The entries below are to be transcribed in full, without their images.

======== Supplied material

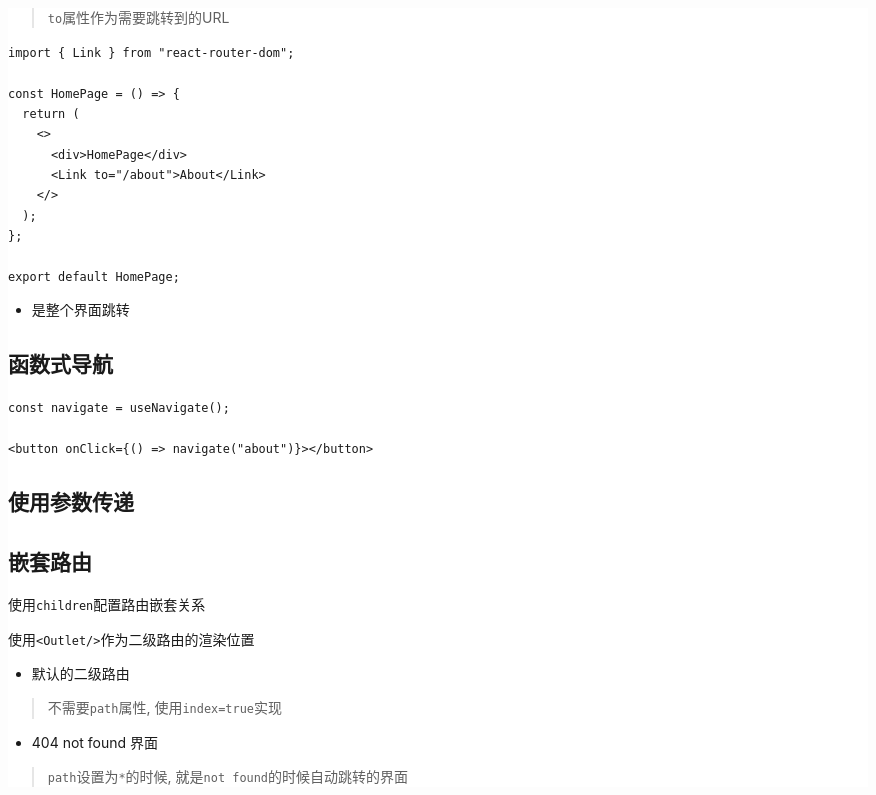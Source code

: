 > `to`属性作为需要跳转到的URL

```tsx
import { Link } from "react-router-dom";

const HomePage = () => {
  return (
    <>
      <div>HomePage</div>
      <Link to="/about">About</Link>
    </>
  );
};

export default HomePage;

```

* 是整个界面跳转



## 函数式导航

```tsx
const navigate = useNavigate();

<button onClick={() => navigate("about")}></button>
```



## 使用参数传递



## 嵌套路由

使用`children`配置路由嵌套关系

使用`<Outlet/>`作为二级路由的渲染位置



* 默认的二级路由

> 不需要`path`属性, 使用`index=true`实现



* 404 not found 界面

> `path`设置为`*`的时候, 就是`not found`的时候自动跳转的界面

================

Answer section >>
Source code

: > `to`属性作为需要跳转到的URL

```tsx
import { Link } from "react-router-dom";

const HomePage = () => {
  return (
    <>
      <div>HomePage</div>
      <Link to="/about">About</Link>
    </>
  );
};

export default HomePage;

```

* 是整个界面跳转



## 函数式导航

```tsx
const navigate = useNavigate();

<button onClick={() => navigate("about")}></button>
```



## 使用参数传递



## 嵌套路由

使用`children`配置路由嵌套关系

使用`<Outlet/>`作为二级路由的渲染位置



* 默认的二级路由

> 不需要`path`属性, 使用`index=true`实现



* 404 not found 界面

> `path`设置为`*`的时候, 就是`not found`的时候自动跳转的界面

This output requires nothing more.